Required work -> Reproduce the data in full, exactly as it appears.

Records from a data collection
▬▬▬▬▬▬
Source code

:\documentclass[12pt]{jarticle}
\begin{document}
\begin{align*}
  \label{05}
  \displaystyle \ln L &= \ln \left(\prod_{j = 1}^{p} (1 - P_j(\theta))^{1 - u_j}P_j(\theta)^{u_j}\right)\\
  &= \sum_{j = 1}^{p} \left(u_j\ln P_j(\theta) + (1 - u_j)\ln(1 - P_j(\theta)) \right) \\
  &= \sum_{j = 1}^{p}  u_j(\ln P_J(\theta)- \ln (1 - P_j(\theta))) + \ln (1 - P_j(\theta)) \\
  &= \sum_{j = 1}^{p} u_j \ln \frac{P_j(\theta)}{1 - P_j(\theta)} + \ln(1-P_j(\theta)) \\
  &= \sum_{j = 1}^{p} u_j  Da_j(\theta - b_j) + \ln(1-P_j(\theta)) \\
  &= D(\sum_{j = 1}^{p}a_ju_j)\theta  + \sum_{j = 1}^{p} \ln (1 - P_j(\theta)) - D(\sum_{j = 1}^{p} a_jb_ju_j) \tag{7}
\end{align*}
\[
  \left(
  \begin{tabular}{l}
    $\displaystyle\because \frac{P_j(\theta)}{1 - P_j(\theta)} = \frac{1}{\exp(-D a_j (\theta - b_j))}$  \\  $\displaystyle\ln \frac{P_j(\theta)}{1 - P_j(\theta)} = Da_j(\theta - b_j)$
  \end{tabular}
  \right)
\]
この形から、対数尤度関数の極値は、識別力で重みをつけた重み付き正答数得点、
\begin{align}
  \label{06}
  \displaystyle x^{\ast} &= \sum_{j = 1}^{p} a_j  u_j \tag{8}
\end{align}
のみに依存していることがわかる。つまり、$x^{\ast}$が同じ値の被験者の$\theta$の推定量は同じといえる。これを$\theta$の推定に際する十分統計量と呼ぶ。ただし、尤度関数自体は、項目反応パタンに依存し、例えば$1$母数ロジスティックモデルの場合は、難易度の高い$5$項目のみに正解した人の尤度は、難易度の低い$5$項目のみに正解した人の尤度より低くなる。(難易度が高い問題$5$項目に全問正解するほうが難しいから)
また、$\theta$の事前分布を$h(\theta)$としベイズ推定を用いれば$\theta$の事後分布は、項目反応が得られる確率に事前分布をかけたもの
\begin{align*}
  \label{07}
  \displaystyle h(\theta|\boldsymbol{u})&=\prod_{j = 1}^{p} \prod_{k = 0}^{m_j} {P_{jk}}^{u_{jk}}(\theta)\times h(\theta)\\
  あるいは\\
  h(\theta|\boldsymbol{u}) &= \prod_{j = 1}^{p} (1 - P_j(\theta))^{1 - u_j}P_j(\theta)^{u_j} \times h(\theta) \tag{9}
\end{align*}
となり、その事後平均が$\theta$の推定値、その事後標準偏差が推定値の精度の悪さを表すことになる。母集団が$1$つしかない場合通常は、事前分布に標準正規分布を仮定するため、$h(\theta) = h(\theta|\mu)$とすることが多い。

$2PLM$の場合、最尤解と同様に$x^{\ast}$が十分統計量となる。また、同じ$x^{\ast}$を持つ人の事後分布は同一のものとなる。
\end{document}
▬▬▬▬▬▬
Reply to the exercise ->
Source code

:\documentclass[12pt]{jarticle}
\begin{document}
\begin{align*}
  \label{05}
  \displaystyle \ln L &= \ln \left(\prod_{j = 1}^{p} (1 - P_j(\theta))^{1 - u_j}P_j(\theta)^{u_j}\right)\\
  &= \sum_{j = 1}^{p} \left(u_j\ln P_j(\theta) + (1 - u_j)\ln(1 - P_j(\theta)) \right) \\
  &= \sum_{j = 1}^{p}  u_j(\ln P_J(\theta)- \ln (1 - P_j(\theta))) + \ln (1 - P_j(\theta)) \\
  &= \sum_{j = 1}^{p} u_j \ln \frac{P_j(\theta)}{1 - P_j(\theta)} + \ln(1-P_j(\theta)) \\
  &= \sum_{j = 1}^{p} u_j  Da_j(\theta - b_j) + \ln(1-P_j(\theta)) \\
  &= D(\sum_{j = 1}^{p}a_ju_j)\theta  + \sum_{j = 1}^{p} \ln (1 - P_j(\theta)) - D(\sum_{j = 1}^{p} a_jb_ju_j) \tag{7}
\end{align*}
\[
  \left(
  \begin{tabular}{l}
    $\displaystyle\because \frac{P_j(\theta)}{1 - P_j(\theta)} = \frac{1}{\exp(-D a_j (\theta - b_j))}$  \\  $\displaystyle\ln \frac{P_j(\theta)}{1 - P_j(\theta)} = Da_j(\theta - b_j)$
  \end{tabular}
  \right)
\]
この形から、対数尤度関数の極値は、識別力で重みをつけた重み付き正答数得点、
\begin{align}
  \label{06}
  \displaystyle x^{\ast} &= \sum_{j = 1}^{p} a_j  u_j \tag{8}
\end{align}
のみに依存していることがわかる。つまり、$x^{\ast}$が同じ値の被験者の$\theta$の推定量は同じといえる。これを$\theta$の推定に際する十分統計量と呼ぶ。ただし、尤度関数自体は、項目反応パタンに依存し、例えば$1$母数ロジスティックモデルの場合は、難易度の高い$5$項目のみに正解した人の尤度は、難易度の低い$5$項目のみに正解した人の尤度より低くなる。(難易度が高い問題$5$項目に全問正解するほうが難しいから)
また、$\theta$の事前分布を$h(\theta)$としベイズ推定を用いれば$\theta$の事後分布は、項目反応が得られる確率に事前分布をかけたもの
\begin{align*}
  \label{07}
  \displaystyle h(\theta|\boldsymbol{u})&=\prod_{j = 1}^{p} \prod_{k = 0}^{m_j} {P_{jk}}^{u_{jk}}(\theta)\times h(\theta)\\
  あるいは\\
  h(\theta|\boldsymbol{u}) &= \prod_{j = 1}^{p} (1 - P_j(\theta))^{1 - u_j}P_j(\theta)^{u_j} \times h(\theta) \tag{9}
\end{align*}
となり、その事後平均が$\theta$の推定値、その事後標準偏差が推定値の精度の悪さを表すことになる。母集団が$1$つしかない場合通常は、事前分布に標準正規分布を仮定するため、$h(\theta) = h(\theta|\mu)$とすることが多い。

$2PLM$の場合、最尤解と同様に$x^{\ast}$が十分統計量となる。また、同じ$x^{\ast}$を持つ人の事後分布は同一のものとなる。
\end{document}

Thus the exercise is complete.